130 The relevant entries in the bank statements for The Oakley Trust merely refer to "RL & AV Oakley", while those for RL & AV Oakley merely refer to "Oakley Trust". They do not state the reason for any of the payments.
131 One of the relevant payments was $18,900 to Leann Pty Ltd on 10 June 2009. However, that payment was in fact made by Tanoak as trustee for The Oakley Enterprises Trust. The corresponding entry in Leann Pty Ltd's bank statement has the notation "Oakley Trust" (rather than "Oakley Enterprises Trust"). There seems to have been a substantial intermingling of Tania's financial affairs between various trusts and entities and I am prepared to infer that Tania arranged for the payment to be made by Tanoak on behalf of The Oakley Trust.
132 However, the only evidence that Ann requested that payments be made to RL & AV Oakley and Leeann Pty Ltd and did so under the terms of the Deed of Charge comes from Tania. I do not accept that evidence. It may be noted that Ronald was called to give evidence, but was silent as to the reasons for the payments. A Jones v Dunkel inference may be drawn where a witness is called, but relevant evidence is not led from the witness: Commercial Union Assurance Co of Australasia Ltd v Ferrcom Pty Ltd (1991) 22 NSWLR 389 at 418-419. I draw such an inference. It is probable that the payments were trust distributions made to or on behalf of beneficiaries of The Oakley Trust. I am assisted in reaching this conclusion by Tania's claims in respect of the Fintel payments, which were obviously untrue.
133 I note that Tania has not sought to rely upon s 120(3) of the Act and has not attempted to demonstrate that Ann was solvent at the time of the transfers.
134 I will turn to consider whether Tania gave any consideration for the Mortgage Agreement.
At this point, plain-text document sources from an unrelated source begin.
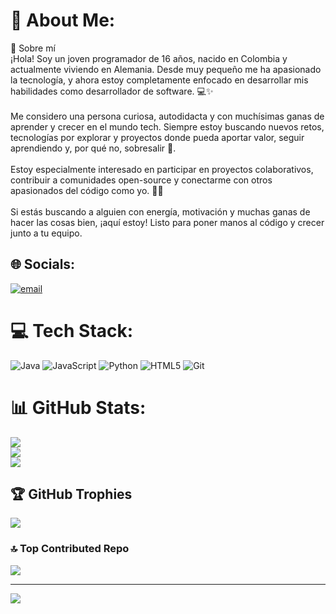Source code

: # 💫 About Me:
💫 Sobre mí<br>¡Hola! Soy un joven programador de 16 años, nacido en Colombia y actualmente viviendo en Alemania. Desde muy pequeño me ha apasionado la tecnología, y ahora estoy completamente enfocado en desarrollar mis habilidades como desarrollador de software. 💻✨<br><br>Me considero una persona curiosa, autodidacta y con muchísimas ganas de aprender y crecer en el mundo tech. Siempre estoy buscando nuevos retos, tecnologías por explorar y proyectos donde pueda aportar valor, seguir aprendiendo y, por qué no, sobresalir 🚀.<br><br>Estoy especialmente interesado en participar en proyectos colaborativos, contribuir a comunidades open-source y conectarme con otros apasionados del código como yo. 💬🌐<br><br>Si estás buscando a alguien con energía, motivación y muchas ganas de hacer las cosas bien, ¡aquí estoy! Listo para poner manos al código y crecer junto a tu equipo.


## 🌐 Socials:
[![email](https://img.shields.io/badge/Email-D14836?logo=gmail&logoColor=white)](mailto:NikooGram807@gmail.com) 

# 💻 Tech Stack:
![Java](https://img.shields.io/badge/java-%23ED8B00.svg?style=for-the-badge&logo=openjdk&logoColor=white) ![JavaScript](https://img.shields.io/badge/javascript-%23323330.svg?style=for-the-badge&logo=javascript&logoColor=%23F7DF1E) ![Python](https://img.shields.io/badge/python-3670A0?style=for-the-badge&logo=python&logoColor=ffdd54) ![HTML5](https://img.shields.io/badge/html5-%23E34F26.svg?style=for-the-badge&logo=html5&logoColor=white) ![Git](https://img.shields.io/badge/git-%23F05033.svg?style=for-the-badge&logo=git&logoColor=white)
# 📊 GitHub Stats:
![](https://github-readme-stats.vercel.app/api?username=NikooGramp&theme=tokyonight&hide_border=false&include_all_commits=false&count_private=false)<br/>
![](https://nirzak-streak-stats.vercel.app/?user=NikooGramp&theme=tokyonight&hide_border=false)<br/>
![](https://github-readme-stats.vercel.app/api/top-langs/?username=NikooGramp&theme=tokyonight&hide_border=false&include_all_commits=false&count_private=false&layout=compact)

## 🏆 GitHub Trophies
![](https://github-profile-trophy.vercel.app/?username=NikooGramp&theme=tokyonight&no-frame=false&no-bg=true&margin-w=4)

### 🔝 Top Contributed Repo
![](https://github-contributor-stats.vercel.app/api?username=NikooGramp&limit=5&theme=dark&combine_all_yearly_contributions=true)

---
[![](https://visitcount.itsvg.in/api?id=NikooGramp&icon=0&color=0)](https://visitcount.itsvg.in)

<!-- Proudly created with GPRM ( https://gprm.itsvg.in ) -->
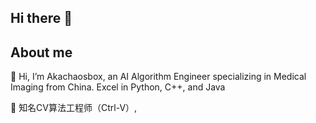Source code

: ## Hi there 👋

<!--
**akachammile/akachammile** is a ✨ _special_ ✨ repository because its `README.md` (this file) appears on your GitHub profile.

Here are some ideas to get you started:

- 🔭 I’m currently working on ...
- 🌱 I’m currently learning ...
- 👯 I’m looking to collaborate on ...
- 🤔 I’m looking for help with ...
- 💬 Ask me about ...
- 📫 How to reach me: ...
- 😄 Pronouns: ...
- ⚡ Fun fact: ...
-->
## About me

🔭 Hi, I’m Akachaosbox, an AI Algorithm Engineer specializing in Medical Imaging from China. Excel in Python, C++, and Java

🔭 知名CV算法工程师（Ctrl-V）,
Under cl 1 of the Mortgage Agreement, Tania agreed to advance $655,239 to Ann. Although cl 1 contemplates that the advances were to take place after entry into the Mortgage Agreement, Tania's evidence is that the principal is the sum secured by the Deed of Charge, less repayments in the sum of $57,000, plus interest. The question of whether Tania provided any consideration for the Mortgage Agreement depends upon whether the relevant payments were made at Ann's request under the terms of the Deed of Charge. I have concluded that they were not. Therefore, there was no consideration provided for the Mortgage Agreement.
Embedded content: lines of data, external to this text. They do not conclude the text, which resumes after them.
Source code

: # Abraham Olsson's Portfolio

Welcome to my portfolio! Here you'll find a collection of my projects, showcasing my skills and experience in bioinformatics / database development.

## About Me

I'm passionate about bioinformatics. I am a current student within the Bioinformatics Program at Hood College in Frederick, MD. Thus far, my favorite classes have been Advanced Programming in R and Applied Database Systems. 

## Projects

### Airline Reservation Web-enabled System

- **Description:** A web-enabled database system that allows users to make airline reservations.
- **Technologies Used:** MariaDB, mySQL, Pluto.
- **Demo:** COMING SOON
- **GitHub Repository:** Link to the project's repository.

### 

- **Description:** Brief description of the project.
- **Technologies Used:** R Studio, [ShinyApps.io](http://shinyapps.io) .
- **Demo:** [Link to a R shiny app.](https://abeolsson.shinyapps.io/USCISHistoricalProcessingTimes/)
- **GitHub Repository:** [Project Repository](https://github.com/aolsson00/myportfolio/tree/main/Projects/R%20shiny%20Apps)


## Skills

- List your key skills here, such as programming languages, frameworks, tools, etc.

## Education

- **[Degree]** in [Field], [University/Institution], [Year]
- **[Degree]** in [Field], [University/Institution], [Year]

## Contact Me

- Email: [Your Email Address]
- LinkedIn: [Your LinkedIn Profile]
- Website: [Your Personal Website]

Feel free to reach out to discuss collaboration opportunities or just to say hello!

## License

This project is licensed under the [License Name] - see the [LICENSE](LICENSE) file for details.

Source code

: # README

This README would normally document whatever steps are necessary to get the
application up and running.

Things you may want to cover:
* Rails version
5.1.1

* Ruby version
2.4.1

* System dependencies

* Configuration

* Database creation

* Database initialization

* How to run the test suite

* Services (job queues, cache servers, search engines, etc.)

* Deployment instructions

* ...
135 I find that the payments made by The Oakley Trust to RL & AV Oakley, Leanne Pty Ltd, Meagan and Ms Pradella were not advances or loans made at Ann's request. I find that Ann did not request that the payments made by Fintel be added to the amounts secured under the Deed of Charge. I find that such payments by The Oakley Trust were not consideration for the Registered Mortgage and the 2015 Mortgage Agreement. I find that Tania provided no consideration for the Registered Mortgage and the Mortgage Agreement.
136 I also note that the payments relied upon by Tania, were made between 11 January 2007 and 10 June 2011, predating the Registered Mortgage and the Mortgagee Agreement. In Official Trustee in Bankruptcy v Lopatinsky (2003) 129 FCR 234, the Full Court considered at [94] that the term "consideration" in s 120(1)(b) cannot be "read in anything other than its legal sense" and cannot be "something less than the ordinary legal and commercial understanding of that term". In Official Trustee in Bankruptcy v Mateo (2003) 127 FCR 217, the Full Court held at [108] that consideration under the provision must adhere to the legal definition of the term, and cannot be past consideration. The payments listed in Schedule 2 of the Deed of Charge were past consideration. This is an additional reason why those payments were not consideration for the Registered Mortgage and the Mortgage Agreement.
137 For these reasons, I find that the Registered Mortgage and the Mortgage Agreement are void against the trustee pursuant to s 120(1) of the Act.